- Opening Delimiter -

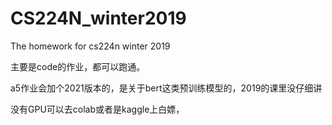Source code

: # CS224N_winter2019
The homework for cs224n winter 2019

主要是code的作业，都可以跑通。

a5作业会加个2021版本的，是关于bert这类预训练模型的，2019的课里没仔细讲

没有GPU可以去colab或者是kaggle上白嫖，
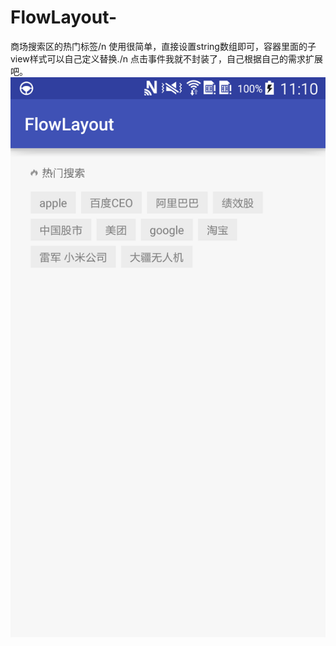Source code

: # FlowLayout-
商场搜索区的热门标签/n
使用很简单，直接设置string数组即可，容器里面的子view样式可以自己定义替换./n
点击事件我就不封装了，自己根据自己的需求扩展吧。
![image](https://github.com/kjt666/FlowLayout-/blob/master/pic.png )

- Closing Delimiter -

Requirement - Give the data back exactly, omitting all pictures.

Solved exercise -
Source code

: # CS224N_winter2019
The homework for cs224n winter 2019

主要是code的作业，都可以跑通。

a5作业会加个2021版本的，是关于bert这类预训练模型的，2019的课里没仔细讲

没有GPU可以去colab或者是kaggle上白嫖，
Source code

: # FlowLayout-
商场搜索区的热门标签/n
使用很简单，直接设置string数组即可，容器里面的子view样式可以自己定义替换./n
点击事件我就不封装了，自己根据自己的需求扩展吧。
![image](https://github.com/kjt666/FlowLayout-/blob/master/pic.png )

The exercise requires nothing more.